1100 (The People's Chronology)
The papal legate Daimbert, archbishop of Pisa, arrives at Jerusalem with his own army of Crusaders, announces that the election last year of Arnulf of Chocques (Arnulf Malecorne, or Arnulf of Rohea) was illegal, deposes Arnulf, makes himself patriarch, and invests Jerusalem's king Godfrey of Bouillon and Bohemond I, prince of Antioch, as his vassals. Godfrey of Bouillon dies at Jerusalem July 18 at age 39 after successful forays against the Seljuk Turks that have taken him as far as Damascus. Daimbert takes over as Jerusalem's ruler, but Godfrey's older brother Baldwin, count of Flanders (and count of Edessa northeast of Jerusalem) marches on the Holy City, forces Daimbert to crown him king, and will rule until 1118 as Baldwin I, with help from Tancred, the Sicilian Norman who is now prince of Galilee (see Daimbert, 1102).

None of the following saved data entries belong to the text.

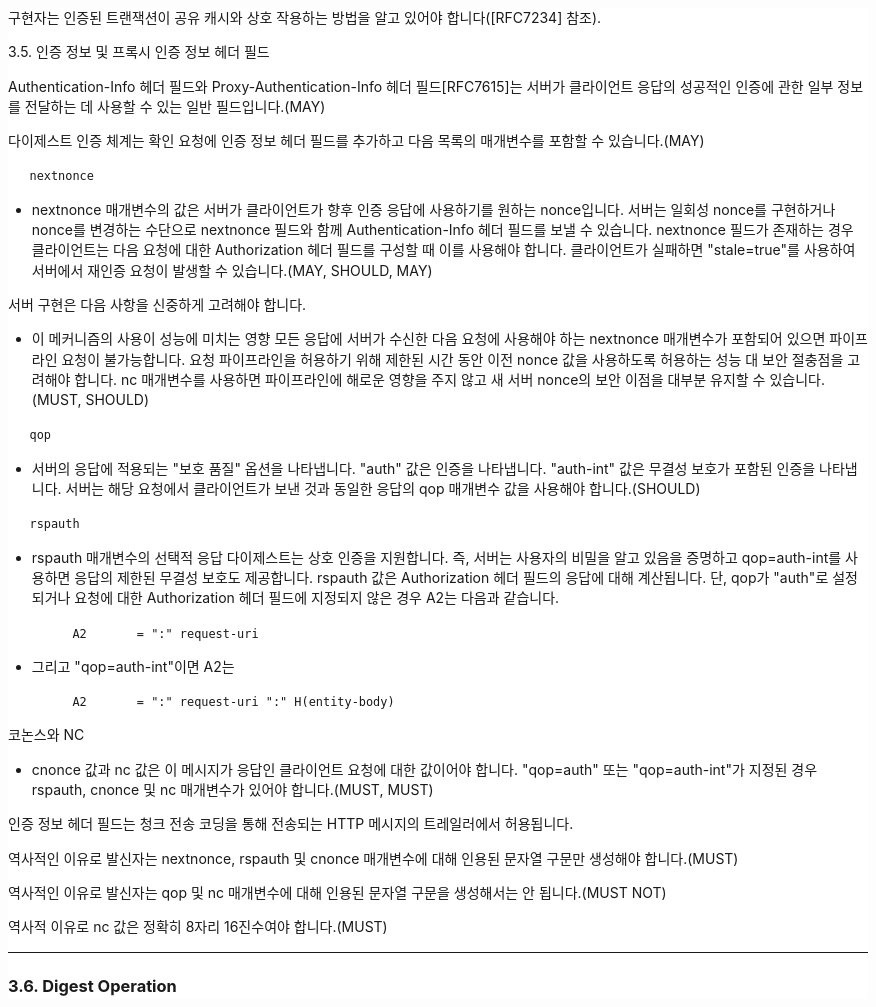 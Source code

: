구현자는 인증된 트랜잭션이 공유 캐시와 상호 작용하는 방법을 알고 있어야 합니다\(\[RFC7234\] 참조\).

3.5. 인증 정보 및 프록시 인증 정보 헤더 필드

Authentication-Info 헤더 필드와 Proxy-Authentication-Info 헤더 필드\[RFC7615\]는 서버가 클라이언트 응답의 성공적인 인증에 관한 일부 정보를 전달하는 데 사용할 수 있는 일반 필드입니다.\(MAY\)

다이제스트 인증 체계는 확인 요청에 인증 정보 헤더 필드를 추가하고 다음 목록의 매개변수를 포함할 수 있습니다.\(MAY\)

```text
   nextnonce
```

- nextnonce 매개변수의 값은 서버가 클라이언트가 향후 인증 응답에 사용하기를 원하는 nonce입니다. 서버는 일회성 nonce를 구현하거나 nonce를 변경하는 수단으로 nextnonce 필드와 함께 Authentication-Info 헤더 필드를 보낼 수 있습니다. nextnonce 필드가 존재하는 경우 클라이언트는 다음 요청에 대한 Authorization 헤더 필드를 구성할 때 이를 사용해야 합니다. 클라이언트가 실패하면 "stale=true"를 사용하여 서버에서 재인증 요청이 발생할 수 있습니다.\(MAY, SHOULD, MAY\)

서버 구현은 다음 사항을 신중하게 고려해야 합니다.

- 이 메커니즘의 사용이 성능에 미치는 영향 모든 응답에 서버가 수신한 다음 요청에 사용해야 하는 nextnonce 매개변수가 포함되어 있으면 파이프라인 요청이 불가능합니다. 요청 파이프라인을 허용하기 위해 제한된 시간 동안 이전 nonce 값을 사용하도록 허용하는 성능 대 보안 절충점을 고려해야 합니다. nc 매개변수를 사용하면 파이프라인에 해로운 영향을 주지 않고 새 서버 nonce의 보안 이점을 대부분 유지할 수 있습니다.\(MUST, SHOULD\)

```text
   qop
```

- 서버의 응답에 적용되는 "보호 품질" 옵션을 나타냅니다. "auth" 값은 인증을 나타냅니다. "auth-int" 값은 무결성 보호가 포함된 인증을 나타냅니다. 서버는 해당 요청에서 클라이언트가 보낸 것과 동일한 응답의 qop 매개변수 값을 사용해야 합니다.\(SHOULD\)

```text
   rspauth
```

- rspauth 매개변수의 선택적 응답 다이제스트는 상호 인증을 지원합니다. 즉, 서버는 사용자의 비밀을 알고 있음을 증명하고 qop=auth-int를 사용하면 응답의 제한된 무결성 보호도 제공합니다. rspauth 값은 Authorization 헤더 필드의 응답에 대해 계산됩니다. 단, qop가 "auth"로 설정되거나 요청에 대한 Authorization 헤더 필드에 지정되지 않은 경우 A2는 다음과 같습니다.

```text
         A2       = ":" request-uri
```

- 그리고 "qop=auth-int"이면 A2는

```text
         A2       = ":" request-uri ":" H(entity-body)
```

코논스와 NC

- cnonce 값과 nc 값은 이 메시지가 응답인 클라이언트 요청에 대한 값이어야 합니다. "qop=auth" 또는 "qop=auth-int"가 지정된 경우 rspauth, cnonce 및 nc 매개변수가 있어야 합니다.\(MUST, MUST\)

인증 정보 헤더 필드는 청크 전송 코딩을 통해 전송되는 HTTP 메시지의 트레일러에서 허용됩니다.

역사적인 이유로 발신자는 nextnonce, rspauth 및 cnonce 매개변수에 대해 인용된 문자열 구문만 생성해야 합니다.\(MUST\)

역사적인 이유로 발신자는 qop 및 nc 매개변수에 대해 인용된 문자열 구문을 생성해서는 안 됩니다.\(MUST NOT\)

역사적 이유로 nc 값은 정확히 8자리 16진수여야 합니다.\(MUST\)

---
### **3.6.  Digest Operation**
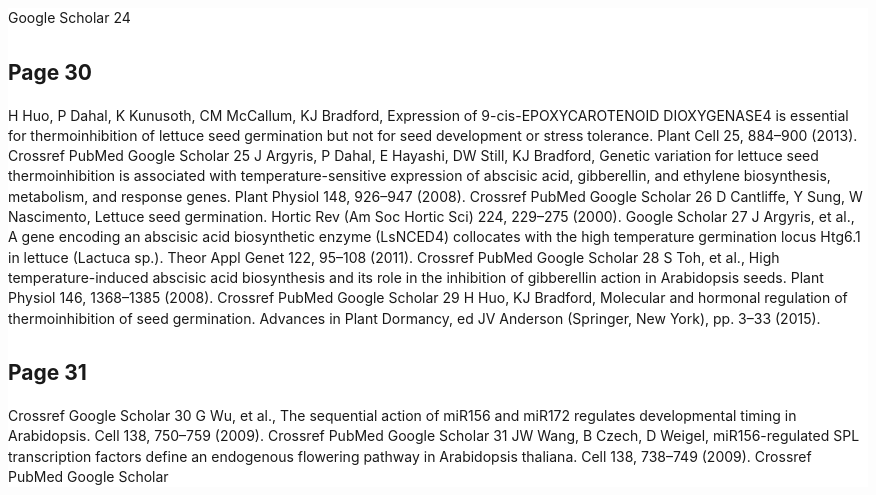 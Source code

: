 Google Scholar
24

## Page 30

H Huo, P Dahal, K Kunusoth, CM McCallum, KJ Bradford,
Expression of 9-cis-EPOXYCAROTENOID DIOXYGENASE4 is
essential for thermoinhibition of lettuce seed germination but not
for seed development or stress tolerance. Plant Cell 25, 884–900
(2013).
Crossref
PubMed
Google Scholar
25
J Argyris, P Dahal, E Hayashi, DW Still, KJ Bradford, Genetic
variation for lettuce seed thermoinhibition is associated with
temperature-sensitive expression of abscisic acid, gibberellin, and
ethylene biosynthesis, metabolism, and response genes. Plant Physiol
148, 926–947 (2008).
Crossref
PubMed
Google Scholar
26
D Cantliffe, Y Sung, W Nascimento, Lettuce seed germination. Hortic
Rev (Am Soc Hortic Sci) 224, 229–275 (2000).
Google Scholar
27
J Argyris, et al., A gene encoding an abscisic acid biosynthetic
enzyme (LsNCED4) collocates with the high temperature
germination locus Htg6.1 in lettuce (Lactuca sp.). Theor Appl Genet
122, 95–108 (2011).
Crossref
PubMed
Google Scholar
28
S Toh, et al., High temperature-induced abscisic acid biosynthesis
and its role in the inhibition of gibberellin action in Arabidopsis
seeds. Plant Physiol 146, 1368–1385 (2008).
Crossref
PubMed
Google Scholar
29
H Huo, KJ Bradford, Molecular and hormonal regulation of
thermoinhibition of seed germination. Advances in Plant Dormancy,
ed JV Anderson (Springer, New York), pp. 3–33 (2015).

## Page 31

Crossref
Google Scholar
30
G Wu, et al., The sequential action of miR156 and miR172 regulates
developmental timing in Arabidopsis. Cell 138, 750–759 (2009).
Crossref
PubMed
Google Scholar
31
JW Wang, B Czech, D Weigel, miR156-regulated SPL transcription
factors define an endogenous flowering pathway in Arabidopsis
thaliana. Cell 138, 738–749 (2009).
Crossref
PubMed
Google Scholar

England's William II Rufus dies August 2 at age 44 after being struck by an arrow while hunting in the New Forest. Sir Walter Tyrel is accused of having shot the arrow but flees the country to avoid a trial and then protests his innocence (Ralph of Aix is also accused). Others in the royal hunting train include William's 32-year-old brother, who will reign until 1135 as Henry I.
The antipope Clement III dies at Civita Castellana September 8 at age 75 (approximate) after a 20-year reign in opposition to the legitimate popes Gregory VII, Victor III, and Urban II.
Middle English begins to supersede Old English, and the dialect of the Ile-de-France begins to prevail over other French dialects.